▸ Task material:
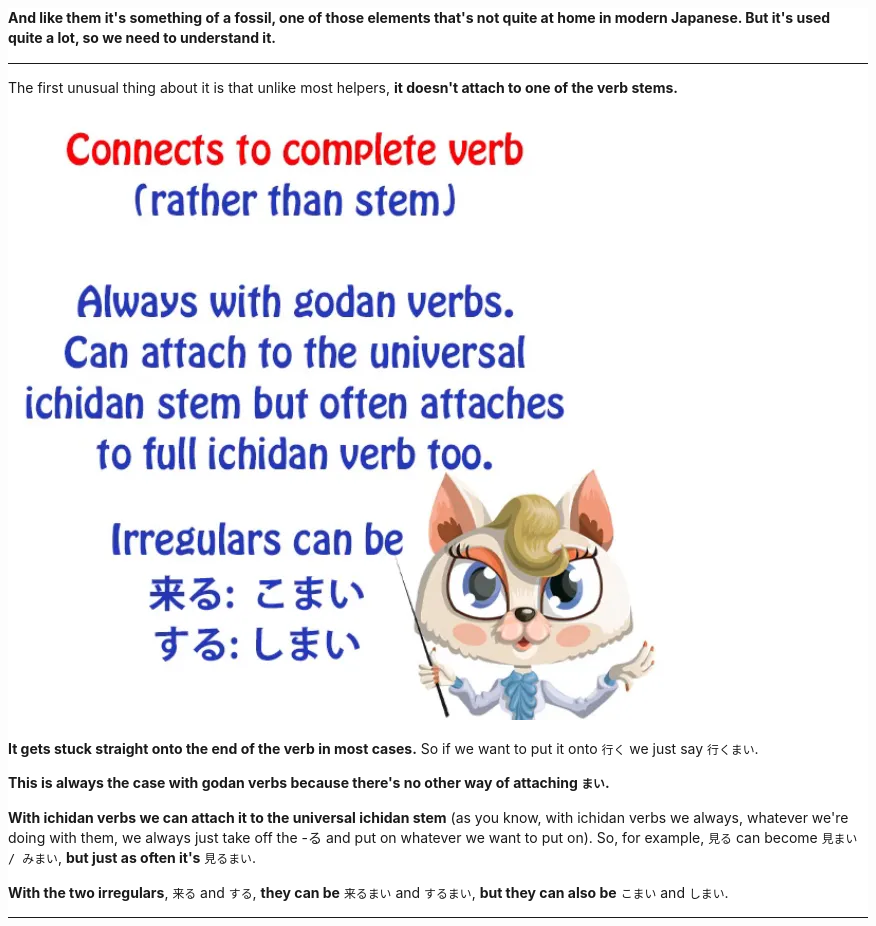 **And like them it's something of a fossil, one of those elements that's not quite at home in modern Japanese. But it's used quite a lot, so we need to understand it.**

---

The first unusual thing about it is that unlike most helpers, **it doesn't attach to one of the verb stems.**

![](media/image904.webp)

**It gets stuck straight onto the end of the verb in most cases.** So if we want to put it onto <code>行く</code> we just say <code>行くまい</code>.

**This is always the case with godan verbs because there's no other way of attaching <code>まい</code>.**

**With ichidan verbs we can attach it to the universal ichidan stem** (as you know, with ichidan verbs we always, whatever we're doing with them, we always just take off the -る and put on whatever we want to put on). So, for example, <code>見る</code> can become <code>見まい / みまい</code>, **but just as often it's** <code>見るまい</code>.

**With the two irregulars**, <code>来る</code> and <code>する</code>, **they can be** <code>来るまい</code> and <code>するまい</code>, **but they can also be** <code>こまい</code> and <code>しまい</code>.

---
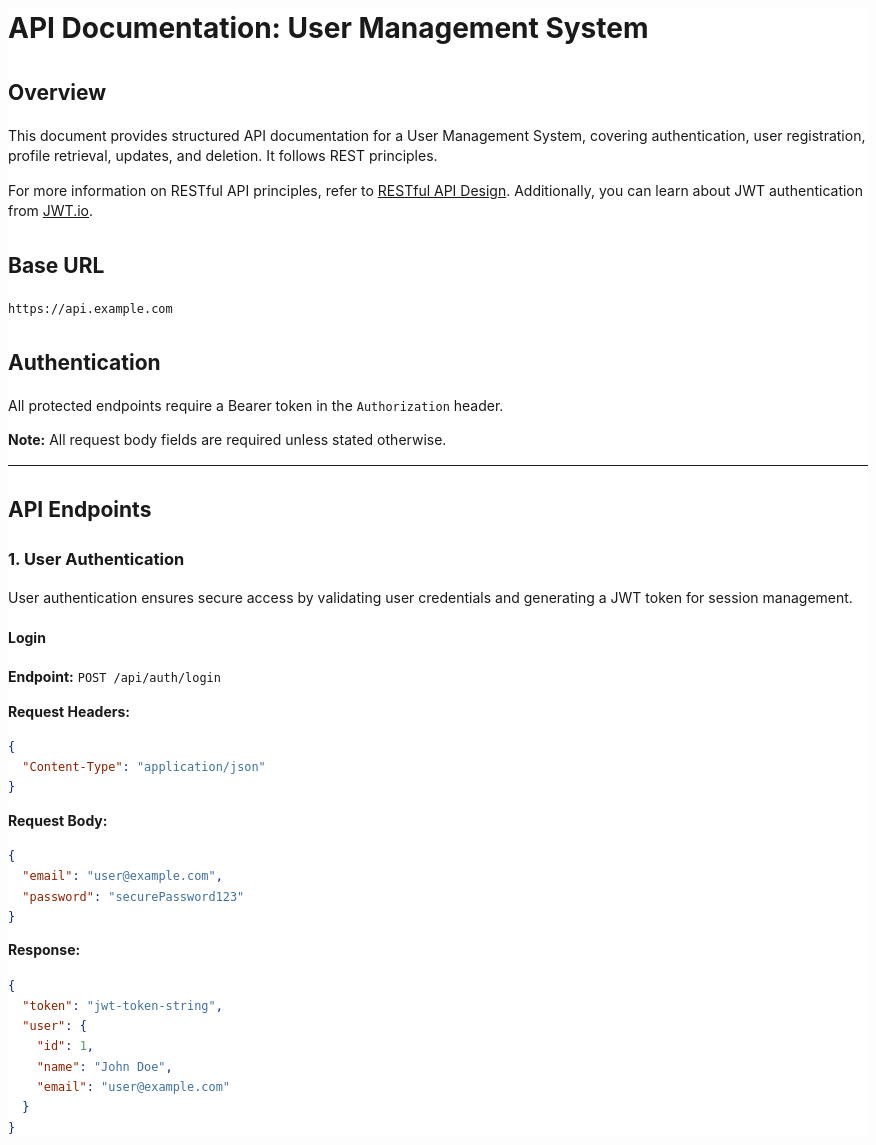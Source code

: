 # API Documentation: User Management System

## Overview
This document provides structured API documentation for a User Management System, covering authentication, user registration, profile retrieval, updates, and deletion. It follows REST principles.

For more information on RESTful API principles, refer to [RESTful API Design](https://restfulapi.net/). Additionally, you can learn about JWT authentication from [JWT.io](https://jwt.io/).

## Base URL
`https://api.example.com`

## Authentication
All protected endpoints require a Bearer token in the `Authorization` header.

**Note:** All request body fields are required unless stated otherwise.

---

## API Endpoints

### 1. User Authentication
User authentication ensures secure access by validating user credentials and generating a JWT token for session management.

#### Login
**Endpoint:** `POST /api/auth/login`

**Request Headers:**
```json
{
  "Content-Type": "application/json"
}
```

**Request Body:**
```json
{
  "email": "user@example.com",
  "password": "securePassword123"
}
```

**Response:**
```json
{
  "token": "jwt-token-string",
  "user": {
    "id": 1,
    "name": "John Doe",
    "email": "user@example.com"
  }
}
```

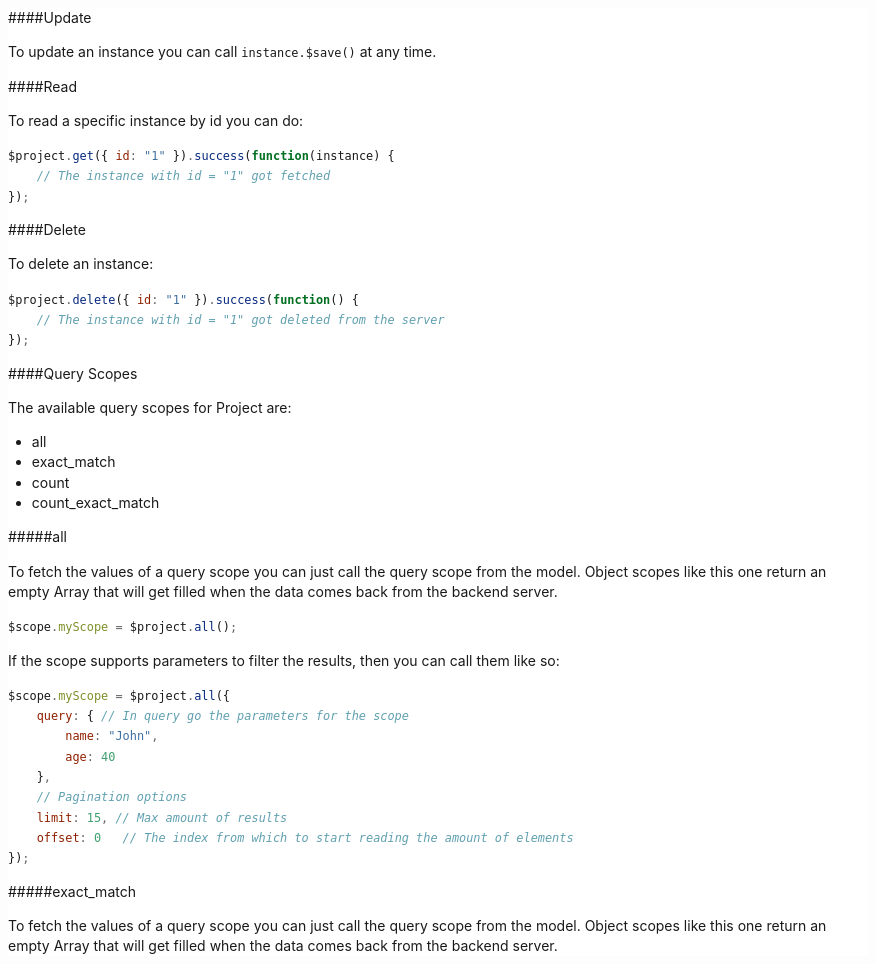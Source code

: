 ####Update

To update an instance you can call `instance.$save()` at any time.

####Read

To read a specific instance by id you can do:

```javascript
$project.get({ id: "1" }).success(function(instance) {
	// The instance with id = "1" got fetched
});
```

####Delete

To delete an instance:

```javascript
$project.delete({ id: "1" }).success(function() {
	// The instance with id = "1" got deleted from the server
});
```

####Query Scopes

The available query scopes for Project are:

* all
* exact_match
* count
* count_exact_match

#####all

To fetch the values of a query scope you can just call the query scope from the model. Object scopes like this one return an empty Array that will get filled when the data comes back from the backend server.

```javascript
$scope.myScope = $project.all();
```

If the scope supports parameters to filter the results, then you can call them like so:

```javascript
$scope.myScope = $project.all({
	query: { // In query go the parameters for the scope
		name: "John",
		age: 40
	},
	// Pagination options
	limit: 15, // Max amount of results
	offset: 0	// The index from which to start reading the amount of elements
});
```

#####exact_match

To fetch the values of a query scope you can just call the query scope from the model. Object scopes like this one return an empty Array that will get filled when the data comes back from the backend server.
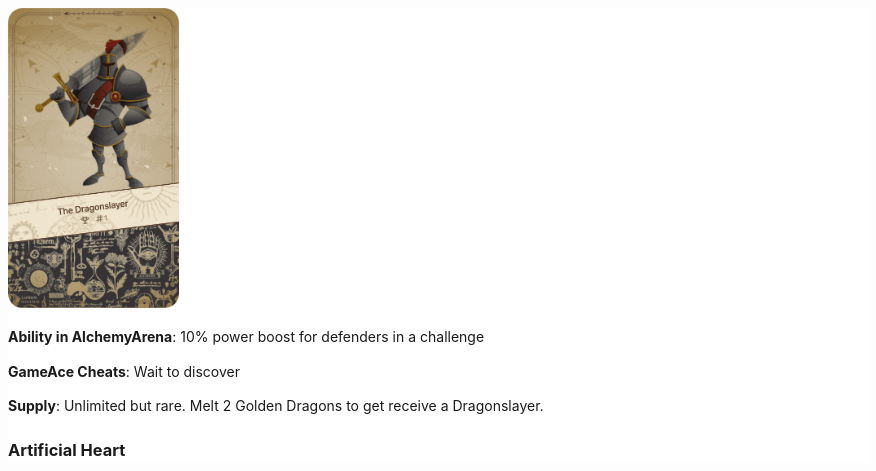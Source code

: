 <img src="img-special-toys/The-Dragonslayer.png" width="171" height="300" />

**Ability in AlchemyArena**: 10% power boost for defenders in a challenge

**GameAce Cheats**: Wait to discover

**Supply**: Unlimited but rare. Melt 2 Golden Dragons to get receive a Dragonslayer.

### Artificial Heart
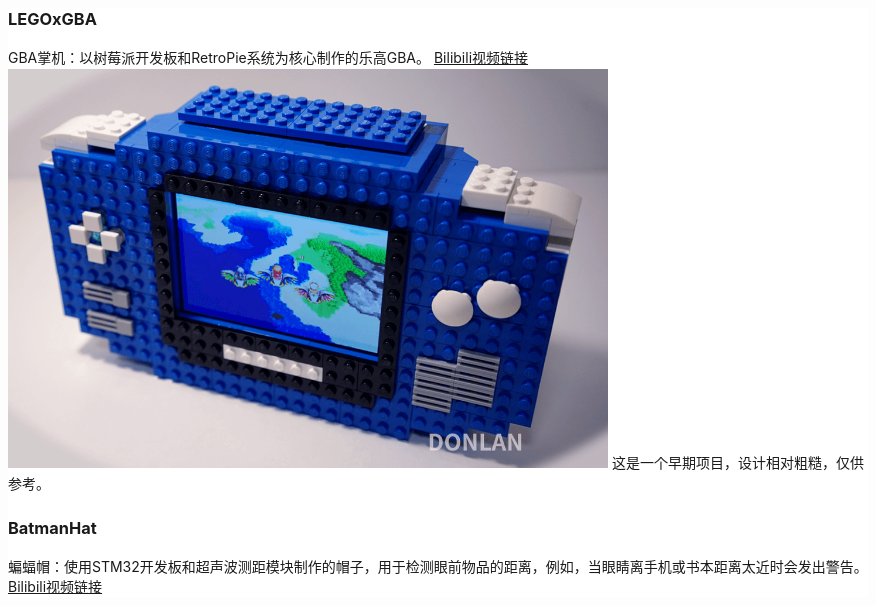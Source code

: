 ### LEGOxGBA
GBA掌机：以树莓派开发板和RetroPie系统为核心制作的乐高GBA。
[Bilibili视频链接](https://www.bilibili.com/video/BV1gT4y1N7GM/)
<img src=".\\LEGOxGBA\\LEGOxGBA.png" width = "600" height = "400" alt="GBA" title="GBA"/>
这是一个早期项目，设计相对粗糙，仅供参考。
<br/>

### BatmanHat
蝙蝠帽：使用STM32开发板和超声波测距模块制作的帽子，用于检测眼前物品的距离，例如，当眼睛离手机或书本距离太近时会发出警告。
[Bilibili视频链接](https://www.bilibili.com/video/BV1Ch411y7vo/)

▸ What you are asked to do: Go through the lines above and write each one out verbatim, skipping the pictures.

▸ Written solution:
 **And like them it's something of a fossil, one of those elements that's not quite at home in modern Japanese. But it's used quite a lot, so we need to understand it.**

---

The first unusual thing about it is that unlike most helpers, **it doesn't attach to one of the verb stems.**

![](media/image904.webp)

**It gets stuck straight onto the end of the verb in most cases.** So if we want to put it onto <code>行く</code> we just say <code>行くまい</code>.

**This is always the case with godan verbs because there's no other way of attaching <code>まい</code>.**

**With ichidan verbs we can attach it to the universal ichidan stem** (as you know, with ichidan verbs we always, whatever we're doing with them, we always just take off the -る and put on whatever we want to put on). So, for example, <code>見る</code> can become <code>見まい / みまい</code>, **but just as often it's** <code>見るまい</code>.

**With the two irregulars**, <code>来る</code> and <code>する</code>, **they can be** <code>来るまい</code> and <code>するまい</code>, **but they can also be** <code>こまい</code> and <code>しまい</code>.

---
Source code

: # API Documentation: User Management System

## Overview
This document provides structured API documentation for a User Management System, covering authentication, user registration, profile retrieval, updates, and deletion. It follows REST principles.

For more information on RESTful API principles, refer to [RESTful API Design](https://restfulapi.net/). Additionally, you can learn about JWT authentication from [JWT.io](https://jwt.io/).

## Base URL
`https://api.example.com`

## Authentication
All protected endpoints require a Bearer token in the `Authorization` header.

**Note:** All request body fields are required unless stated otherwise.

---

## API Endpoints

### 1. User Authentication
User authentication ensures secure access by validating user credentials and generating a JWT token for session management.

#### Login
**Endpoint:** `POST /api/auth/login`

**Request Headers:**
```json
{
  "Content-Type": "application/json"
}
```

**Request Body:**
```json
{
  "email": "user@example.com",
  "password": "securePassword123"
}
```

**Response:**
```json
{
  "token": "jwt-token-string",
  "user": {
    "id": 1,
    "name": "John Doe",
    "email": "user@example.com"
  }
}
```

Source code

: ####Update

To update an instance you can call `instance.$save()` at any time.

####Read

To read a specific instance by id you can do:

```javascript
$project.get({ id: "1" }).success(function(instance) {
	// The instance with id = "1" got fetched
});
```

####Delete

To delete an instance:

```javascript
$project.delete({ id: "1" }).success(function() {
	// The instance with id = "1" got deleted from the server
});
```

####Query Scopes

The available query scopes for Project are:

* all
* exact_match
* count
* count_exact_match

#####all

To fetch the values of a query scope you can just call the query scope from the model. Object scopes like this one return an empty Array that will get filled when the data comes back from the backend server.

```javascript
$scope.myScope = $project.all();
```

If the scope supports parameters to filter the results, then you can call them like so:

```javascript
$scope.myScope = $project.all({
	query: { // In query go the parameters for the scope
		name: "John",
		age: 40
	},
	// Pagination options
	limit: 15, // Max amount of results
	offset: 0	// The index from which to start reading the amount of elements
});
```

#####exact_match

To fetch the values of a query scope you can just call the query scope from the model. Object scopes like this one return an empty Array that will get filled when the data comes back from the backend server.
Source code

: <img src="img-special-toys/The-Dragonslayer.png" width="171" height="300" />

**Ability in AlchemyArena**: 10% power boost for defenders in a challenge

**GameAce Cheats**: Wait to discover

**Supply**: Unlimited but rare. Melt 2 Golden Dragons to get receive a Dragonslayer.

### Artificial Heart
Source code

: ### LEGOxGBA
GBA掌机：以树莓派开发板和RetroPie系统为核心制作的乐高GBA。
[Bilibili视频链接](https://www.bilibili.com/video/BV1gT4y1N7GM/)
<img src=".\\LEGOxGBA\\LEGOxGBA.png" width = "600" height = "400" alt="GBA" title="GBA"/>
这是一个早期项目，设计相对粗糙，仅供参考。
<br/>

### BatmanHat
蝙蝠帽：使用STM32开发板和超声波测距模块制作的帽子，用于检测眼前物品的距离，例如，当眼睛离手机或书本距离太近时会发出警告。
[Bilibili视频链接](https://www.bilibili.com/video/BV1Ch411y7vo/)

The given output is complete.